Managing Applications Across Multiple Kubernetes Environments with Istio: Part 2

In this two-part post, we are exploring the creation of a GKE cluster, replete with the latest version of Istio, often referred to as IoK (Istio on Kubernetes). We will then deploy, perform integration testing, and promote an application across multiple environments within the cluster.

Part Two

In Part One of this post, we created a Kubernetes cluster on the Google Cloud Platform, installed Istio, provisioned a PostgreSQL database, and configured DNS for routing. Under the assumption that v1 of the Election microservice had already been released to Production, we deployed v1 to each of the three namespaces.

In Part Two of this post, we will learn how to utilize the advanced API testing capabilities of Postman and Newman to ensure v2 is ready for UAT and release to Production. We will deploy and perform integration testing of a new v2 of the Election microservice, locally on Kubernetes Minikube. Once confident v2 is functioning as intended, we will promote and test v2 across the dev, test, and uat namespaces.

Source Code

As a reminder, all source code for this post can be found on GitHub. The project’s README file contains a list of the Election microservice’s endpoints. To get started quickly, use one of the two following options (gist).
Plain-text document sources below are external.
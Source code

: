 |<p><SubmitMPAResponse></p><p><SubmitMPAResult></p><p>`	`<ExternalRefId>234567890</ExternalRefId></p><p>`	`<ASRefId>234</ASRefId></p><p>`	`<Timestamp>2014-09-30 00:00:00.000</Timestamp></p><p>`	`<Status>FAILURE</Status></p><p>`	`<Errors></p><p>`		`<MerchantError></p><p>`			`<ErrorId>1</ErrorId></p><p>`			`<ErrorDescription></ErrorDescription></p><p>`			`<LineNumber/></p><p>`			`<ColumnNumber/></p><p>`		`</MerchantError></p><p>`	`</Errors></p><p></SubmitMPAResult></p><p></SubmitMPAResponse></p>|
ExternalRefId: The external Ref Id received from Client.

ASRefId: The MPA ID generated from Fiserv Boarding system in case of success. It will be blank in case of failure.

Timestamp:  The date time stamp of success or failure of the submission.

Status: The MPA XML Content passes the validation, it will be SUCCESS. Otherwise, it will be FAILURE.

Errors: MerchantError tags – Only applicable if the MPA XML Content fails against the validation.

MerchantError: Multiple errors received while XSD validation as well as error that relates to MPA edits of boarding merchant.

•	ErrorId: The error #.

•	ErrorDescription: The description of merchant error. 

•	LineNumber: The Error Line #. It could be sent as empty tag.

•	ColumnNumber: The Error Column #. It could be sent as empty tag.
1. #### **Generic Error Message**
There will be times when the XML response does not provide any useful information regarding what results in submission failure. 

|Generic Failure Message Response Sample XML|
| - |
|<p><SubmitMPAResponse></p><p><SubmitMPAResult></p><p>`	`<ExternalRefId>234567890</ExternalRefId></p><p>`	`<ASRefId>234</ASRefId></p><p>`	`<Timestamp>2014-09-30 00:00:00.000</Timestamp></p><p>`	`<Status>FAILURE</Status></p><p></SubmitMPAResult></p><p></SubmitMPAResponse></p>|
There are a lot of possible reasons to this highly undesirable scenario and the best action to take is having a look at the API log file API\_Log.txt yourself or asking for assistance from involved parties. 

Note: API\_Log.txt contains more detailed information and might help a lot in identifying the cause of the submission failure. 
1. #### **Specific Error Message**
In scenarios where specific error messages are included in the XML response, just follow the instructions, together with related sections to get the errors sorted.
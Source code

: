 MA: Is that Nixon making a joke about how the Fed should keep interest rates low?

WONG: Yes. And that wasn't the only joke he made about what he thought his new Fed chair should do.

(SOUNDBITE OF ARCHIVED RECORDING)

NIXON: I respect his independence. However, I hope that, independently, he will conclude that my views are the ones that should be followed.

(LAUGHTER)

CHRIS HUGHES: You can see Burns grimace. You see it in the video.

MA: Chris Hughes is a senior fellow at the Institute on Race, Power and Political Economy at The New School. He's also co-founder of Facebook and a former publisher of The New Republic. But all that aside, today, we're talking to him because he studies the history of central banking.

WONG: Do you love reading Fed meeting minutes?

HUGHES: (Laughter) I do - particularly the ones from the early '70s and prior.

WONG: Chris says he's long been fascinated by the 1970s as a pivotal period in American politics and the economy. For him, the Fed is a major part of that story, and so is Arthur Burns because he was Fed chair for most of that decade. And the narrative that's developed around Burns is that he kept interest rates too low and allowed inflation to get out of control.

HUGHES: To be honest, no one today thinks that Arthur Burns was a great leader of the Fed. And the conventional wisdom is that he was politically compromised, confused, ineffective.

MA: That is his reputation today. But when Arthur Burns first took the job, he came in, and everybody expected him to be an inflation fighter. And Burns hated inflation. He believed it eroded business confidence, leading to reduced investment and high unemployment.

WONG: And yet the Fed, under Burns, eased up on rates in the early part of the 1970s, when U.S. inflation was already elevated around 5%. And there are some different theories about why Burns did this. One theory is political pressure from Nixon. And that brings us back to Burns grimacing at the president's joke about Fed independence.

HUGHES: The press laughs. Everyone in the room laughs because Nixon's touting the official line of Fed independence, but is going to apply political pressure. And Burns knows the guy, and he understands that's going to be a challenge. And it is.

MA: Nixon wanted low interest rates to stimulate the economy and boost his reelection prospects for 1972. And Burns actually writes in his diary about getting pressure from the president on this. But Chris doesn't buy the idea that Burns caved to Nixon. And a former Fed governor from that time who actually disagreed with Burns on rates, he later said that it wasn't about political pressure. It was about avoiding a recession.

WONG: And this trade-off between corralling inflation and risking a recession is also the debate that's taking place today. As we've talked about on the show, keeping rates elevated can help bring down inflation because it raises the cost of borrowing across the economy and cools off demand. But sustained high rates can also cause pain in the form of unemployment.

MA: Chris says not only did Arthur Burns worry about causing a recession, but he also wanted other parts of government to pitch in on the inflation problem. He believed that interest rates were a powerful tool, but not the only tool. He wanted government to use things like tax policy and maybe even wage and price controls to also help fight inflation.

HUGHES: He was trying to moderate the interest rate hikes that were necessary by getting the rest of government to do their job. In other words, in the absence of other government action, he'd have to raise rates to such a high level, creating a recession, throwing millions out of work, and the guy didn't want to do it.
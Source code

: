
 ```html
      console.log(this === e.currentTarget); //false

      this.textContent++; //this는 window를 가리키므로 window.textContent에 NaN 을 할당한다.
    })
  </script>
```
Code samples in this post are displayed as Gists, which may not display correctly on some mobile and social media browsers. Links to gists are also provided.

This project includes a kubernetes sub-directory, containing all the Kubernetes resource files and scripts necessary to recreate the example shown in the post.
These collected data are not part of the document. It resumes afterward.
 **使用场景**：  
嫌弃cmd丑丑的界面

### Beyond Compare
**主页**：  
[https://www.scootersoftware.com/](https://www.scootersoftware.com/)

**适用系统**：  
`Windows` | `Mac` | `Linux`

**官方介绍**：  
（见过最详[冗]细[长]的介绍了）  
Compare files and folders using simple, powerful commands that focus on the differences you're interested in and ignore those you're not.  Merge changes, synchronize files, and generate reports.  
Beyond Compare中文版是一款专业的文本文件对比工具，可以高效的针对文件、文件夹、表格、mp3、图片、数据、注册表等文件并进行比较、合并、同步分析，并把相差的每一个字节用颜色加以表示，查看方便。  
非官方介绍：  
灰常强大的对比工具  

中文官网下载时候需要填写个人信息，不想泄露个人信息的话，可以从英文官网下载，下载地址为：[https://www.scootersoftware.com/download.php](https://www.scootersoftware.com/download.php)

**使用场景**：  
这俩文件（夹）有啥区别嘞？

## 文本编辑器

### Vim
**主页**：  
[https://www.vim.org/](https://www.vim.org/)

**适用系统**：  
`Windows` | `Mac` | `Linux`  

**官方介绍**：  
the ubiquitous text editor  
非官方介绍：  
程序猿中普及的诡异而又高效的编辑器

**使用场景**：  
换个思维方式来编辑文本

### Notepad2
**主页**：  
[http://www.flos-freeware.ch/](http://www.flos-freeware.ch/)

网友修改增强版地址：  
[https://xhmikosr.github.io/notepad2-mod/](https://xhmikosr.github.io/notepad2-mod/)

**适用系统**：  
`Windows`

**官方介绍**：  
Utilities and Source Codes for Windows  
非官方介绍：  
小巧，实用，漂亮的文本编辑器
Testing Locally with Minikube

Deploying to GKE, no matter how automated, takes time and resources, whether those resources are team members or just compute and system resources. Before deploying v2 of the Election service to the non-prod GKE cluster, we should ensure that it has been thoroughly tested locally. Local testing should include the following test criteria:

  1. Source code builds successfully
  2. All unit-tests pass
  3. A new Docker Image can be created from the build artifact
  4. The Service can be deployed to Kubernetes (Minikube)
  5. The deployed instance can connect to the database and execute the Liquibase changesets
  6. The deployed instance passes a minimal set of integration tests

Minikube gives us the ability to quickly iterate and test an application, as well as the Kubernetes and Istio resources required for its operation, before promoting to GKE. These resources include Kubernetes Namespaces, Secrets, Deployments, Services, Route Rules, and Istio Ingresses. Since Minikube is just that, a miniature version of our GKE cluster, we should be able to have a nearly one-to-one parity between the Kubernetes resources we apply locally and those applied to GKE. This post assumes you have the latest version of Minikube installed, and are familiar with its operation.

This project includes a minikube sub-directory, containing all the Kubernetes resource files and scripts necessary to recreate the Minikube deployment example shown in this post. The three included scripts are designed to be easily adapted to a CI/CD DevOps workflow. You may need to modify the scripts to match your environment’s configuration. Note this Minikube-deployed version of the Election service relies on the external Amazon RDS database instance.

Local Database Version

To eliminate the AWS costs, I have included a second, alternate version of the Minikube Kubernetes resource files, minikube_db_local This version deploys a single containerized PostgreSQL database instance to Minikube, as opposed to relying on the external Amazon RDS instance. Be aware, the database does not have persistent storage or an Istio sidecar proxy.

istio_100.png

Minikube Cluster

If you do not have a running Minikube cluster, create one with the minikube start command.

istio_081

Minikube allows you to use normal kubectl CLI commands to interact with the Minikube cluster. Using the kubectl get nodes command, we should see a single Minikube node running the latest Kubernetes v1.10.0.

istio_082

Istio on Minikube

Next, install Istio following Istio’s online installation instructions. A basic Istio installation on Minikube, without the additional add-ons, should only require a single Istio install script.

istio_083

If successful, you should observe a new istio-system namespace, containing the four main Istio components: istio-ca, istio-ingress, istio-mixer, and istio-pilot.

istio_084

Deploy v2 to Minikube

Next, create a Minikube Development environment, consisting of a dev Namespace, Istio Ingress, and Secret, using the part1-create-environment.sh script. Next, deploy v2 of the Election service to thedev Namespace, along with an associated Route Rule, using the part2-deploy-v2.sh script. One v2 instance should be sufficient to satisfy the testing requirements.

istio_085

Access to v2 of the Election service on Minikube is a bit different than with GKE. When routing external HTTP requests, there is no load balancer, no external public IP address, and no public DNS or subdomains. To access the single instance of v2 running on Minikube, we use the local IP address of the Minikube cluster, obtained with the minikube ip command. The access port required is the Node Port (nodePort) of the istio-ingress Service. The command is shown below (gist) and included in the part3-smoke-test.sh script.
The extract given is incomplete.